### Listed records

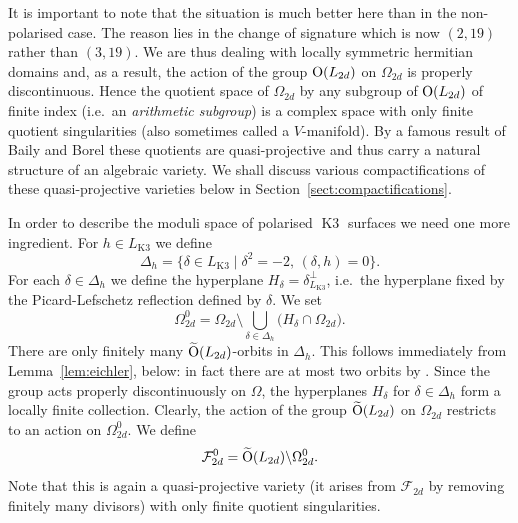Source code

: \documentclass[a4paper,11pt]{article}
\newcommand{\cF}{\mathcal F}
\renewcommand{\Tilde}{\widetilde}
\newcommand{\Orth}{\mathop{\null\mathrm {O}}\nolimits}
\newcommand{\Kthree}{\mathop{\mathrm {K3}}\nolimits}
\begin{document}
It is important to note that the situation is much better here than in
the non-polarised case.  The reason lies in the change of signature
which is now $(2,19)$ rather than $(3,19)$. We are thus dealing with
locally symmetric hermitian domains and, as a result, the action of
the group $\Orth(L_{2d})$ on $\Omega_{2d}$ is properly
discontinuous. Hence the quotient space of $\Omega_{2d}$ by any
subgroup of $\Orth(L_{2d})$ of finite index (i.e.\ an \emph{arithmetic
  subgroup}) is a complex space with only finite quotient
singularities (also sometimes called a $V$-manifold). By a famous
result of Baily and Borel \cite{BB} these quotients are
quasi-projective and thus carry a natural structure of an algebraic
variety. We shall discuss various compactifications of these
quasi-projective varieties below in Section~\ref{sect:compactifications}.

In order to describe the moduli space of polarised $\Kthree$ surfaces
we need one more ingredient.  For $h\in L_{\Kthree}$ we define
\begin{equation*}
\Delta_h= \{ \delta\in L_{\Kthree} \mid \delta^2=-2, \,  (\delta,h)=0 \}.
\end{equation*}
For each $\delta \in \Delta_h$ we define the hyperplane
$H_\delta=\delta^{\perp}_{L_{\Kthree}}$, i.e.\ the hyperplane fixed by the
Picard-Lefschetz reflection defined by $\delta$. We set
\begin{equation*}
\Omega_{2d}^0 = \Omega_{2d} \setminus \bigcup_{\delta \in \Delta_h}
\big(H_\delta \cap \Omega_{2d}\big).
\end{equation*}
There are only finitely many $\Tilde{\Orth}(L_{2d})$-orbits in
$\Delta_h$. This follows immediately from Lemma~\ref{lem:eichler},
below: in fact there are at most two orbits by \cite[Proposition
  2.4(ii)]{GHSprop}.  Since the group acts properly discontinuously on
$\Omega$, the hyperplanes $H_\delta$ for $\delta\in \Delta_h$ form a
locally finite collection.  Clearly, the action of the group
$\Tilde{\Orth}(L_{2d})$ on $\Omega_{2d}$ restricts to an action on
$\Omega_{2d}^0$.  We define
\begin{equation*}
\cF_{2d}^0 = \Tilde{\Orth}(L_{2d}) \backslash \Omega_{2d}^0.
\end{equation*}
Note that this is again a quasi-projective variety (it arises from
$\cF_{2d}$ by removing finitely many divisors) with only finite
quotient singularities.
\end{document}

### Exercise details
When repeating the material above, keep every line exact and drop all pictures.

### Completed exercise
Source code

: \documentclass[a4paper,11pt]{article}
\newcommand{\cF}{\mathcal F}
\renewcommand{\Tilde}{\widetilde}
\newcommand{\Orth}{\mathop{\null\mathrm {O}}\nolimits}
\newcommand{\Kthree}{\mathop{\mathrm {K3}}\nolimits}
\begin{document}
It is important to note that the situation is much better here than in
the non-polarised case.  The reason lies in the change of signature
which is now $(2,19)$ rather than $(3,19)$. We are thus dealing with
locally symmetric hermitian domains and, as a result, the action of
the group $\Orth(L_{2d})$ on $\Omega_{2d}$ is properly
discontinuous. Hence the quotient space of $\Omega_{2d}$ by any
subgroup of $\Orth(L_{2d})$ of finite index (i.e.\ an \emph{arithmetic
  subgroup}) is a complex space with only finite quotient
singularities (also sometimes called a $V$-manifold). By a famous
result of Baily and Borel \cite{BB} these quotients are
quasi-projective and thus carry a natural structure of an algebraic
variety. We shall discuss various compactifications of these
quasi-projective varieties below in Section~\ref{sect:compactifications}.

In order to describe the moduli space of polarised $\Kthree$ surfaces
we need one more ingredient.  For $h\in L_{\Kthree}$ we define
\begin{equation*}
\Delta_h= \{ \delta\in L_{\Kthree} \mid \delta^2=-2, \,  (\delta,h)=0 \}.
\end{equation*}
For each $\delta \in \Delta_h$ we define the hyperplane
$H_\delta=\delta^{\perp}_{L_{\Kthree}}$, i.e.\ the hyperplane fixed by the
Picard-Lefschetz reflection defined by $\delta$. We set
\begin{equation*}
\Omega_{2d}^0 = \Omega_{2d} \setminus \bigcup_{\delta \in \Delta_h}
\big(H_\delta \cap \Omega_{2d}\big).
\end{equation*}
There are only finitely many $\Tilde{\Orth}(L_{2d})$-orbits in
$\Delta_h$. This follows immediately from Lemma~\ref{lem:eichler},
below: in fact there are at most two orbits by \cite[Proposition
  2.4(ii)]{GHSprop}.  Since the group acts properly discontinuously on
$\Omega$, the hyperplanes $H_\delta$ for $\delta\in \Delta_h$ form a
locally finite collection.  Clearly, the action of the group
$\Tilde{\Orth}(L_{2d})$ on $\Omega_{2d}$ restricts to an action on
$\Omega_{2d}^0$.  We define
\begin{equation*}
\cF_{2d}^0 = \Tilde{\Orth}(L_{2d}) \backslash \Omega_{2d}^0.
\end{equation*}
Note that this is again a quasi-projective variety (it arises from
$\cF_{2d}$ by removing finitely many divisors) with only finite
quotient singularities.
\end{document}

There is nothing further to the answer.